● Exercise prompt
Copy out all of the lines below exactly; the pictures do not belong in the copy.

● Data supplied
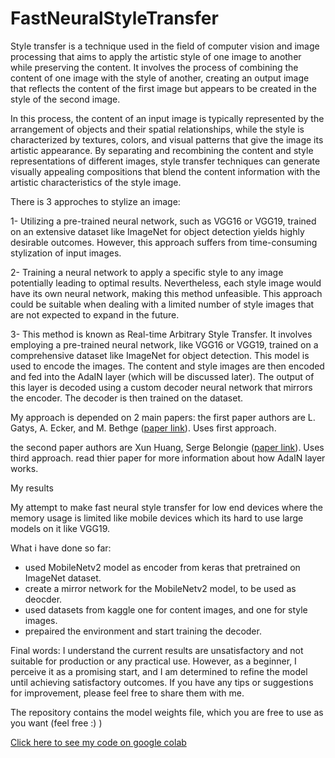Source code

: # FastNeuralStyleTransfer

Style transfer is a technique used in the field of computer vision and image processing that aims to apply the artistic style of one image to another while preserving the content. It involves the process of combining the content of one image with the style of another, creating an output image that reflects the content of the first image but appears to be created in the style of the second image.

In this process, the content of an input image is typically represented by the arrangement of objects and their spatial relationships, while the style is characterized by textures, colors, and visual patterns that give the image its artistic appearance. By separating and recombining the content and style representations of different images, style transfer techniques can generate visually appealing compositions that blend the content information with the artistic characteristics of the style image.

There is 3 approches to stylize an image:

  1- Utilizing a pre-trained neural network, such as VGG16 or VGG19, trained on an extensive dataset like ImageNet for object detection yields highly desirable outcomes. However, this approach suffers from time-consuming stylization of input images.

  
  2- Training a neural network to apply a specific style to any image potentially leading to optimal results. Nevertheless, each style image would have its own neural network, making this method unfeasible. This approach could be suitable when dealing with a limited number of style images that are not expected to expand in the future.

  
  3- This method is known as Real-time Arbitrary Style Transfer. It involves employing a pre-trained neural network, like VGG16 or VGG19, trained on a comprehensive dataset like ImageNet for object detection. This model is used to encode the images. The content and style images are then encoded and fed into the AdaIN layer (which will be discussed later). The output of this layer is decoded using a custom decoder neural network that mirrors the encoder. The decoder is then trained on the dataset.


My approach is depended on 2 main papers:
  the first paper authors are L. Gatys, A. Ecker, and M. Bethge ([paper link](https://arxiv.org/abs/1508.06576)). Uses first approach.


  the second paper authors are Xun Huang, Serge Belongie ([paper link](https://arxiv.org/abs/1703.06868)). Uses third approach. read thier paper for more information about how AdaIN layer works. 


My results


My attempt to make fast neural style transfer for low end devices where the memory usage is limited like mobile devices which its hard to use large models on it like VGG19.


What i have done so far:
 - used MobileNetv2 model as encoder from keras that pretrained on ImageNet dataset.
 - create a mirror network for the MobileNetv2 model, to be used as deocder.
 - used datasets from kaggle one for content images, and one for style images.
 - prepaired the environment and start training the decoder.


Final words:
I understand the current results are unsatisfactory and not suitable for production or any practical use. However, as a beginner, I perceive it as a promising start, and I am determined to refine the model until achieving satisfactory outcomes. If you have any tips or suggestions for improvement, please feel free to share them with me.


The repository contains the model weights file, which you are free to use as you want (feel free :) )


[Click here to see my code on google colab](https://colab.research.google.com/drive/1QEEof48LaaCyRLMWpmQHovOasdr5cogw?usp=sharing)
  
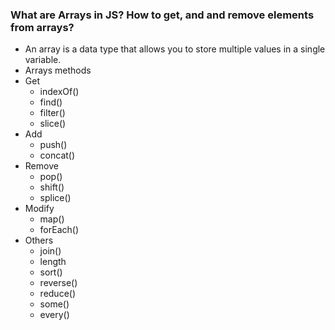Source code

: ### What are Arrays in JS? How to get, and and remove elements from arrays?

- An array is a data type that allows you to store multiple values in a single variable.
- Arrays methods
- Get
  - indexOf()
  - find()
  - filter()
  - slice()
- Add
  - push()
  - concat()
- Remove
  - pop()
  - shift()
  - splice()
- Modify
  - map()
  - forEach()
- Others
  - join()
  - length
  - sort()
  - reverse()
  - reduce()
  - some()
  - every()
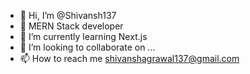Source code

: - 👋 Hi, I’m @Shivansh137
- 👀 MERN Stack developer
- 🌱 I’m currently learning Next.js
- 💞️ I’m looking to collaborate on ...
- 📫 How to reach me shivanshagrawal137@gmail.com

<!---
Shivansh137/Shivansh137 is a ✨ special ✨ repository because its `README.md` (this file) appears on your GitHub profile.
You can click the Preview link to take a look at your changes.
--->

● Reply
Source code

: # FastNeuralStyleTransfer

Style transfer is a technique used in the field of computer vision and image processing that aims to apply the artistic style of one image to another while preserving the content. It involves the process of combining the content of one image with the style of another, creating an output image that reflects the content of the first image but appears to be created in the style of the second image.

In this process, the content of an input image is typically represented by the arrangement of objects and their spatial relationships, while the style is characterized by textures, colors, and visual patterns that give the image its artistic appearance. By separating and recombining the content and style representations of different images, style transfer techniques can generate visually appealing compositions that blend the content information with the artistic characteristics of the style image.

There is 3 approches to stylize an image:

  1- Utilizing a pre-trained neural network, such as VGG16 or VGG19, trained on an extensive dataset like ImageNet for object detection yields highly desirable outcomes. However, this approach suffers from time-consuming stylization of input images.

  
  2- Training a neural network to apply a specific style to any image potentially leading to optimal results. Nevertheless, each style image would have its own neural network, making this method unfeasible. This approach could be suitable when dealing with a limited number of style images that are not expected to expand in the future.

  
  3- This method is known as Real-time Arbitrary Style Transfer. It involves employing a pre-trained neural network, like VGG16 or VGG19, trained on a comprehensive dataset like ImageNet for object detection. This model is used to encode the images. The content and style images are then encoded and fed into the AdaIN layer (which will be discussed later). The output of this layer is decoded using a custom decoder neural network that mirrors the encoder. The decoder is then trained on the dataset.


My approach is depended on 2 main papers:
  the first paper authors are L. Gatys, A. Ecker, and M. Bethge ([paper link](https://arxiv.org/abs/1508.06576)). Uses first approach.


  the second paper authors are Xun Huang, Serge Belongie ([paper link](https://arxiv.org/abs/1703.06868)). Uses third approach. read thier paper for more information about how AdaIN layer works. 


My results


My attempt to make fast neural style transfer for low end devices where the memory usage is limited like mobile devices which its hard to use large models on it like VGG19.


What i have done so far:
 - used MobileNetv2 model as encoder from keras that pretrained on ImageNet dataset.
 - create a mirror network for the MobileNetv2 model, to be used as deocder.
 - used datasets from kaggle one for content images, and one for style images.
 - prepaired the environment and start training the decoder.


Final words:
I understand the current results are unsatisfactory and not suitable for production or any practical use. However, as a beginner, I perceive it as a promising start, and I am determined to refine the model until achieving satisfactory outcomes. If you have any tips or suggestions for improvement, please feel free to share them with me.


The repository contains the model weights file, which you are free to use as you want (feel free :) )


[Click here to see my code on google colab](https://colab.research.google.com/drive/1QEEof48LaaCyRLMWpmQHovOasdr5cogw?usp=sharing)
  
Source code

: ### What are Arrays in JS? How to get, and and remove elements from arrays?

- An array is a data type that allows you to store multiple values in a single variable.
- Arrays methods
- Get
  - indexOf()
  - find()
  - filter()
  - slice()
- Add
  - push()
  - concat()
- Remove
  - pop()
  - shift()
  - splice()
- Modify
  - map()
  - forEach()
- Others
  - join()
  - length
  - sort()
  - reverse()
  - reduce()
  - some()
  - every()
Source code

: - 👋 Hi, I’m @Shivansh137
- 👀 MERN Stack developer
- 🌱 I’m currently learning Next.js
- 💞️ I’m looking to collaborate on ...
- 📫 How to reach me shivanshagrawal137@gmail.com

<!---
Shivansh137/Shivansh137 is a ✨ special ✨ repository because its `README.md` (this file) appears on your GitHub profile.
You can click the Preview link to take a look at your changes.
--->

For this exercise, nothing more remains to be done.